Exercise details: The expected output is exactly the lines below, starting at the line with "When it comes" and ending at the line with "Accuracy does not", both included; no other line belongs in it.

Information:
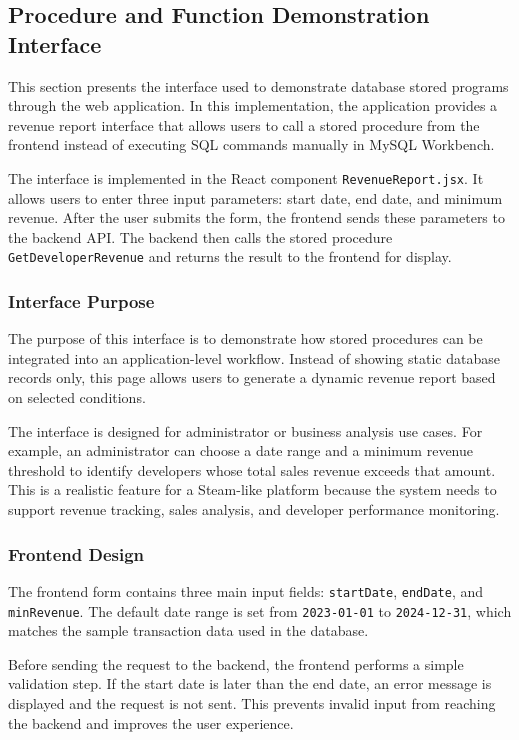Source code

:\subsection{Procedure and Function Demonstration Interface}

This section presents the interface used to demonstrate database stored programs through the web application. 
In this implementation, the application provides a revenue report interface that allows users to call a stored procedure from the frontend instead of executing SQL commands manually in MySQL Workbench.

The interface is implemented in the React component \texttt{RevenueReport.jsx}. 
It allows users to enter three input parameters: start date, end date, and minimum revenue. 
After the user submits the form, the frontend sends these parameters to the backend API. 
The backend then calls the stored procedure \texttt{GetDeveloperRevenue} and returns the result to the frontend for display.
\subsubsection{Interface Purpose}

The purpose of this interface is to demonstrate how stored procedures can be integrated into an application-level workflow. 
Instead of showing static database records only, this page allows users to generate a dynamic revenue report based on selected conditions.

The interface is designed for administrator or business analysis use cases. 
For example, an administrator can choose a date range and a minimum revenue threshold to identify developers whose total sales revenue exceeds that amount. 
This is a realistic feature for a Steam-like platform because the system needs to support revenue tracking, sales analysis, and developer performance monitoring.
\subsubsection{Frontend Design}

The frontend form contains three main input fields: \texttt{startDate}, \texttt{endDate}, and \texttt{minRevenue}. 
The default date range is set from \texttt{2023-01-01} to \texttt{2024-12-31}, which matches the sample transaction data used in the database.

Before sending the request to the backend, the frontend performs a simple validation step. 
If the start date is later than the end date, an error message is displayed and the request is not sent. 
This prevents invalid input from reaching the backend and improves the user experience.

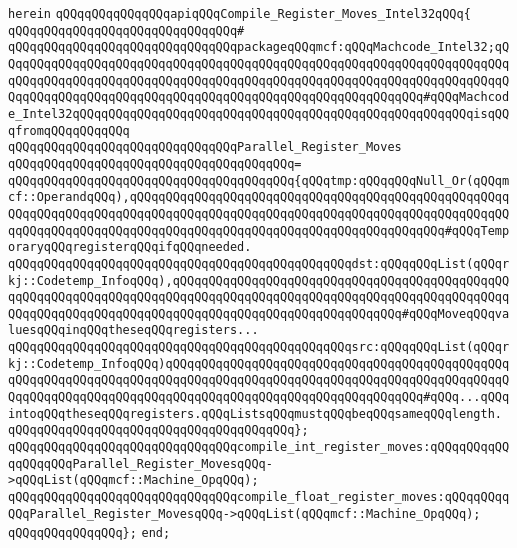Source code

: \verb|herein|\newline
\newline
\verb|qQQqqQQqqQQqqQQqapiqQQqCompile_Register_Moves_Intel32qQQq{|\newline
\verb|qQQqqQQqqQQqqQQqqQQqqQQqqQQqqQQq#|\newline
\verb|qQQqqQQqqQQqqQQqqQQqqQQqqQQqqQQqpackageqQQqmcf:qQQqMachcode_Intel32;qQQqqQQqqQQqqQQqqQQqqQQqqQQqqQQqqQQqqQQqqQQqqQQqqQQqqQQqqQQqqQQqqQQqqQQqqQQqqQQqqQQqqQQqqQQqqQQqqQQqqQQqqQQqqQQqqQQqqQQqqQQqqQQqqQQqqQQqqQQqqQQqqQQqqQQqqQQqqQQqqQQqqQQqqQQqqQQqqQQqqQQqqQQqqQQqqQQqqQQq#qQQqMachcode_Intel32qQQqqQQqqQQqqQQqqQQqqQQqqQQqqQQqqQQqqQQqqQQqqQQqqQQqqQQqisqQQqfromqQQqqQQqqQQq|\newline
\newline
\verb|qQQqqQQqqQQqqQQqqQQqqQQqqQQqqQQqParallel_Register_Moves|\newline
\verb|qQQqqQQqqQQqqQQqqQQqqQQqqQQqqQQqqQQqqQQq=|\newline
\verb|qQQqqQQqqQQqqQQqqQQqqQQqqQQqqQQqqQQqqQQq{qQQqtmp:qQQqqQQqNull_Or(qQQqmcf::OperandqQQq),qQQqqQQqqQQqqQQqqQQqqQQqqQQqqQQqqQQqqQQqqQQqqQQqqQQqqQQqqQQqqQQqqQQqqQQqqQQqqQQqqQQqqQQqqQQqqQQqqQQqqQQqqQQqqQQqqQQqqQQqqQQqqQQqqQQqqQQqqQQqqQQqqQQqqQQqqQQqqQQqqQQqqQQqqQQqqQQqqQQqqQQq#qQQqTemporaryqQQqregisterqQQqifqQQqneeded.|\newline
\verb|qQQqqQQqqQQqqQQqqQQqqQQqqQQqqQQqqQQqqQQqqQQqqQQqdst:qQQqqQQqList(qQQqrkj::Codetemp_InfoqQQq),qQQqqQQqqQQqqQQqqQQqqQQqqQQqqQQqqQQqqQQqqQQqqQQqqQQqqQQqqQQqqQQqqQQqqQQqqQQqqQQqqQQqqQQqqQQqqQQqqQQqqQQqqQQqqQQqqQQqqQQqqQQqqQQqqQQqqQQqqQQqqQQqqQQqqQQqqQQqqQQqqQQqqQQqqQQq#qQQqMoveqQQqvaluesqQQqinqQQqtheseqQQqregisters...|\newline
\verb|qQQqqQQqqQQqqQQqqQQqqQQqqQQqqQQqqQQqqQQqqQQqqQQqsrc:qQQqqQQqList(qQQqrkj::Codetemp_InfoqQQq)qQQqqQQqqQQqqQQqqQQqqQQqqQQqqQQqqQQqqQQqqQQqqQQqqQQqqQQqqQQqqQQqqQQqqQQqqQQqqQQqqQQqqQQqqQQqqQQqqQQqqQQqqQQqqQQqqQQqqQQqqQQqqQQqqQQqqQQqqQQqqQQqqQQqqQQqqQQqqQQqqQQqqQQqqQQqqQQq#qQQq...qQQqintoqQQqtheseqQQqregisters.qQQqListsqQQqmustqQQqbeqQQqsameqQQqlength.|\newline
\verb|qQQqqQQqqQQqqQQqqQQqqQQqqQQqqQQqqQQqqQQq};|\newline
\newline
\verb|qQQqqQQqqQQqqQQqqQQqqQQqqQQqqQQqcompile_int_register_moves:qQQqqQQqqQQqqQQqqQQqParallel_Register_MovesqQQq->qQQqList(qQQqmcf::Machine_OpqQQq);|\newline
\verb|qQQqqQQqqQQqqQQqqQQqqQQqqQQqqQQqcompile_float_register_moves:qQQqqQQqqQQqParallel_Register_MovesqQQq->qQQqList(qQQqmcf::Machine_OpqQQq);|\newline
\verb|qQQqqQQqqQQqqQQq};|\newline
\verb|end;|\newline


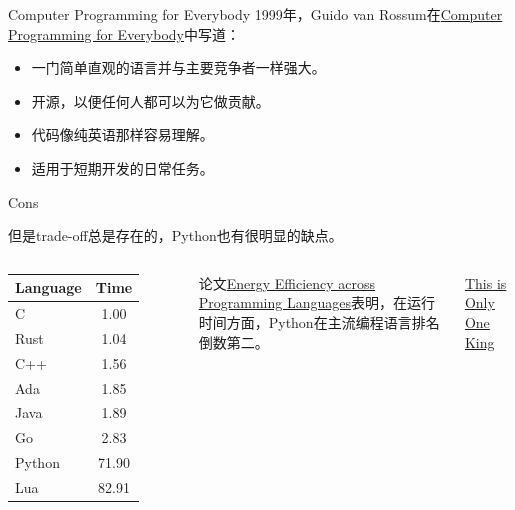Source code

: \documentclass[aspectratio=169, 14pt]{beamer}
\begin{document}
\begin{frame}{Computer Programming for Everybody}
	1999年，Guido van Rossum在\href{https://www.python.org/doc/essays/cp4e/}{Computer Programming for Everybody}中写道：

	\begin{itemize}
		\item 一门简单直观的语言并与主要竞争者一样强大。
		\item 开源，以便任何人都可以为它做贡献。
		\item  代码像纯英语那样容易理解。
		\item 适用于短期开发的日常任务。
	\end{itemize}

\end{frame}

\begin{frame}
	\begin{exampleblock}{Cons}

		但是\alert{trade-off}总是存在的，Python也有很明显的缺点。
	\end{exampleblock}

	\begin{columns}
		\begin{tabular}{l c}
			\hline
			\textbf{Language} & \textbf{Time} \\
			\hline
			C                 & 1.00          \\
			Rust              & 1.04          \\
			C++               & 1.56          \\
			Ada               & 1.85          \\
			Java              & 1.89          \\
			Go                & 2.83          \\
			Python            & 71.90         \\
			Lua               & 82.91         \\
			\hline
		\end{tabular}
		论文\href{https://greenlab.di.uminho.pt/wp-content/uploads/2017/09/paperSLE.pdf}{Energy Efficiency across Programming Languages}表明，在运行时间方面，Python在主流编程语言排名\alert{倒数第二}。

		\href{https://www.reddit.com/r/ProgrammerHumor/comments/m3pf9h/there_is_only_one_king/}{This is Only One King}

	\end{columns}
\end{frame}
\end{document}
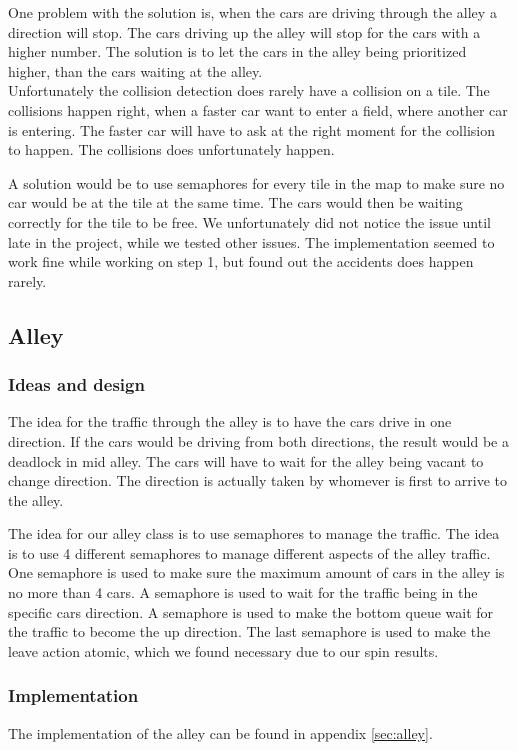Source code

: One problem with the solution is, when the cars are driving through the alley a direction will stop. The cars driving up the alley will stop for the cars with a higher number. The solution is to let the cars in the alley being prioritized higher, than the cars waiting at the alley.
\\

Unfortunately the collision detection does rarely have a collision on a tile. The collisions happen right, when a faster car want to enter a field, where another car is entering. The faster car will have to ask at the right moment for the collision to happen. The collisions does unfortunately happen. 

A solution would be to use semaphores for every tile in the map to make sure no car would be at the tile at the same time. The cars would then be waiting correctly for the tile to be free. We unfortunately did not notice the issue until late in the project, while we tested other issues. The implementation seemed to work fine while working on step 1, but found out the accidents does happen rarely.

\subsection{Alley}
\subsubsection{Ideas and design}
The idea for the traffic through the alley is to have the cars drive in one direction. If the cars would be driving from both directions, the result would be a deadlock in mid alley. The cars will have to wait for the alley being vacant to change direction. The direction is actually taken by whomever is first to arrive to the alley.

The idea for our alley class is to use semaphores to manage the traffic. The idea is to use 4 different semaphores to manage different aspects of the alley traffic. One semaphore is used to make sure the maximum amount of cars in the alley is no more than 4 cars. A semaphore is used to wait for the traffic being in the specific cars direction. A semaphore is used to make the bottom queue wait for the traffic to become the up direction. The last semaphore is used to make the leave action atomic, which we found necessary due to our spin results. 

\subsubsection{Implementation}
The implementation of the alley can be found in appendix \ref{sec:alley}.
\\

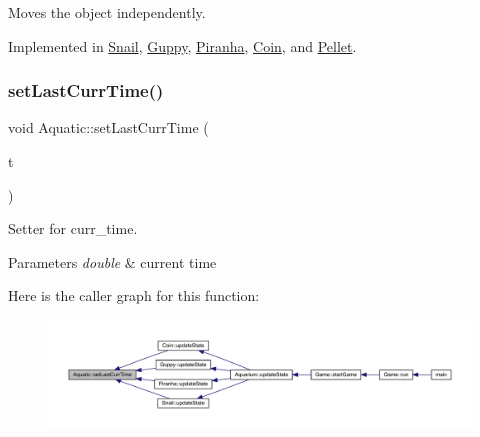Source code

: Moves the object independently. 



Implemented in \mbox{\hyperlink{class_snail_af5892ec122d9199480c813b74488256b}{Snail}}, \mbox{\hyperlink{class_guppy_ae6002948d74b3741bed34a7311be4377}{Guppy}}, \mbox{\hyperlink{class_piranha_a6b86e73b3e5a57ee0fdb768c24ab9b67}{Piranha}}, \mbox{\hyperlink{class_coin_ab62bca5834489b9b483deaa3ca3470e9}{Coin}}, and \mbox{\hyperlink{class_pellet_a7385101b04083be663ae465c38fd2a4d}{Pellet}}.

\mbox{\label{class_aquatic_ae2fa11b1ff4a3763a7a7bd4924f6c1eb}} 
\subsubsection{\texorpdfstring{set\+Last\+Curr\+Time()}{setLastCurrTime()}}
{\footnotesize\ttfamily void Aquatic\+::set\+Last\+Curr\+Time (\begin{DoxyParamCaption}\item[{double}]{t }\end{DoxyParamCaption})}



Setter for curr\+\_\+time. 


\begin{DoxyParams}{Parameters}
{\em double} & current time \\
\hline
\end{DoxyParams}
Here is the caller graph for this function\+:\nopagebreak
\begin{figure}[H]
\begin{center}
\leavevmode
\includegraphics[width=350pt]{class_aquatic_ae2fa11b1ff4a3763a7a7bd4924f6c1eb_icgraph}
\end{center}
\end{figure}
\mbox{\label{class_aquatic_a50e51e4b7bfd7f46d3c43bde27e0a5d8}} 
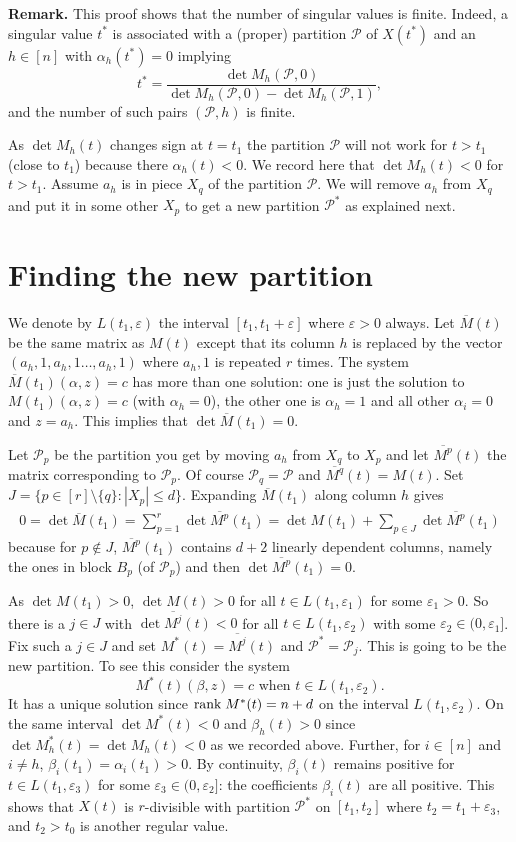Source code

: \documentclass[12pt,a4paper]{amsart}
\newcommand{\al}{\alpha}
\newcommand{\be}{\beta}
\newcommand{\eps}{\varepsilon}
\newcommand{\p}{\mathcal{P}}
\newcommand{\rank}{\textrm{rank\;}}
\numberwithin{equation}{section}
\begin{document}
\smallskip
{\bf Remark.} This proof shows that the number of singular values is finite. Indeed, a singular value $t^*$ is associated with a (proper) partition $\p$ of $X(t^*)$ and an $h \in [n]$ with $\al_h(t^*)=0$ implying 
$$
t^*=\frac {\det M_h(\p,0)}{\det M_h(\p,0)-\det M_h(\p,1)},
$$
and the number of such pairs $(\p,h)$ is finite.

\smallskip
As $\det M_h(t)$ changes sign at $t=t_1$ the partition $\p$ will not work for $t>t_1$ (close to $t_1$) because there $\al_h(t)<0$. We record here that $\det M_h(t)<0$ for $t>t_1$. Assume $a_h$ is in piece $X_q$ of the partition $\p$. We will remove $a_h$ from $X_q$ and put it in some other $X_p$ to get a new partition $\p^*$ as explained next.

\section{Finding the new partition}\label{sec:Xj}

We denote by $L(t_1,\eps)$ the interval $[t_1,t_1+\eps]$ where $\eps>0$ always.
Let $\overline{M}(t)$ be the same matrix as $M(t)$ except that its column $h$ is replaced by the vector $(a_h,1,a_h,1\ldots,a_h,1)$ where $a_h,1$ is repeated $r$ times. The system $\overline{M}(t_1)(\al,z)=c$ has more than one solution: one is just the solution to $M(t_1)(\al,z)=c$ (with $\al_h=0$), the other one is $\al_h=1$ and all other $\al_i=0$ and $z=a_h$. This implies that $\det \overline{M}(t_1)=0.$

\smallskip
Let $\p_p$ be the partition you get by moving $a_h$ from $X_q$ to $X_p$ and let $\overline{M^p}(t)$ the matrix corresponding to $\p_p$. Of course $\p_q=\p$ and $\overline{M^q}(t)=M(t).$ 
Set $J=\{p\in [r]\setminus \{q\}: |X_p|\le d\}.$ Expanding $\overline{M}(t_1)$ along column $h$ gives
\begin{eqnarray*}
0=\det \overline{M}(t_1)=\sum_{p=1}^r \det \overline{M^p}(t_1)
                                     =\det M(t_1)+\sum_{p\in J} \det \overline{M^p}(t_1)
\end{eqnarray*}
because for $p\notin J$, $\overline{M^p}(t_1)$  contains $d+2$ linearly dependent columns, namely the ones in block $B_p$ (of $\p_p$) and then $\det \overline{M^p}(t_1)=0.$

\smallskip
As $\det M(t_1)>0$, $\det M(t)>0$ for all $t \in L(t_1,\eps_1)$ for some $\eps_1>0$. So there is a $j\in J$ with $ \det \overline{M^j}(t)<0$ for all $t \in L(t_1,\eps_2)$ with some $\eps_2\in (0,\eps_1]$. Fix such a $j \in J$ and set $M^*(t)=\overline{M^j}(t)$ and  $\p^*=\p_j$. This is going to be the new partition. To see this consider the system
\[
M^*(t)(\be,z)=c \mbox{ when } t \in L(t_1,\eps_2).
\]
It has a unique solution since $\rank M^*(t)=n+d$ on the interval $ L(t_1,\eps_2).$ On the same interval $\det M^*(t)<0$ and $\be_h(t)>0$ since $\det M_h^*(t)=\det M_h(t)<0$ as we recorded above. Further, for $i\in [n]$ and $i\ne h$, $\be_i(t_1)=\al_i(t_1)>0$. By continuity, $\be_i(t)$ remains positive for $t\in L(t_1,\eps_3)$ for some $\eps_3\in (0,\eps_2]$: the coefficients $\be_i(t)$ are all positive. This shows that $X(t)$ is $r$-divisible with partition $\p^*$ on $[t_1,t_2]$ where $t_2=t_1+\eps_3$, and  $t_2>t_0$ is another regular value.
\end{document}
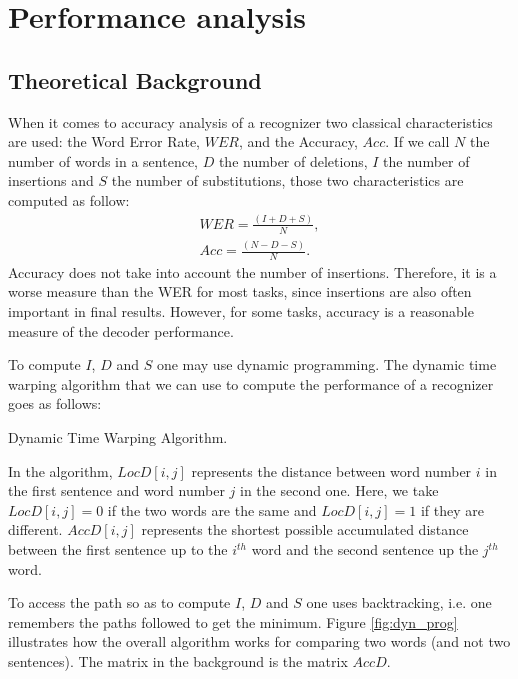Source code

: \section*{Performance analysis}
\subsection*{Theoretical Background}
When it comes to accuracy analysis of a recognizer two classical characteristics are used: the Word Error Rate, $WER$, and the Accuracy, $Acc$. If we call $N$ the number of words in a sentence, $D$ the number of deletions, $I$ the number of insertions and $S$ the number of substitutions, those two characteristics are computed as follow: 
\begin{align*}
WER = \frac{(I + D + S)}{N},\\
Acc = \frac{(N-D-S)}{N}.
\end{align*}
Accuracy does not take into account the number of insertions. Therefore, it is a worse measure than the WER for most tasks, since insertions are also often important in final results. However, for some tasks, accuracy is a reasonable measure of the decoder performance. 

To compute $I$, $D$ and $S$ one may use dynamic programming. The dynamic time warping algorithm that we can use to compute the performance of a recognizer goes as follows:

\begin{algorithm}[H]
\caption{Dynamic Time Warping Algorithm.}
\end{algorithm}

In the algorithm, $LocD[i,j]$ represents the distance between word number $i$ in the first sentence and word number $j$ in the second one. Here, we take $LocD[i,j] = 0$ if the two words are the same and $LocD[i,j] = 1$ if they are different. $AccD[i,j]$ represents the shortest possible accumulated distance between the first sentence up to the $i^{th}$ word and the second sentence up the $j^{th}$ word. 

To access the path so as to compute $I$, $D$ and $S$ one uses backtracking, i.e. one remembers the paths followed to get the minimum. Figure \ref{fig:dyn_prog} illustrates how the overall algorithm works for comparing two words (and not two sentences). The matrix in the background is the matrix $AccD$.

Completed task:
When it comes to accuracy analysis of a recognizer two classical characteristics are used: the Word Error Rate, $WER$, and the Accuracy, $Acc$. If we call $N$ the number of words in a sentence, $D$ the number of deletions, $I$ the number of insertions and $S$ the number of substitutions, those two characteristics are computed as follow: 
\begin{align*}
WER = \frac{(I + D + S)}{N},\\
Acc = \frac{(N-D-S)}{N}.
\end{align*}
Accuracy does not take into account the number of insertions. Therefore, it is a worse measure than the WER for most tasks, since insertions are also often important in final results. However, for some tasks, accuracy is a reasonable measure of the decoder performance. 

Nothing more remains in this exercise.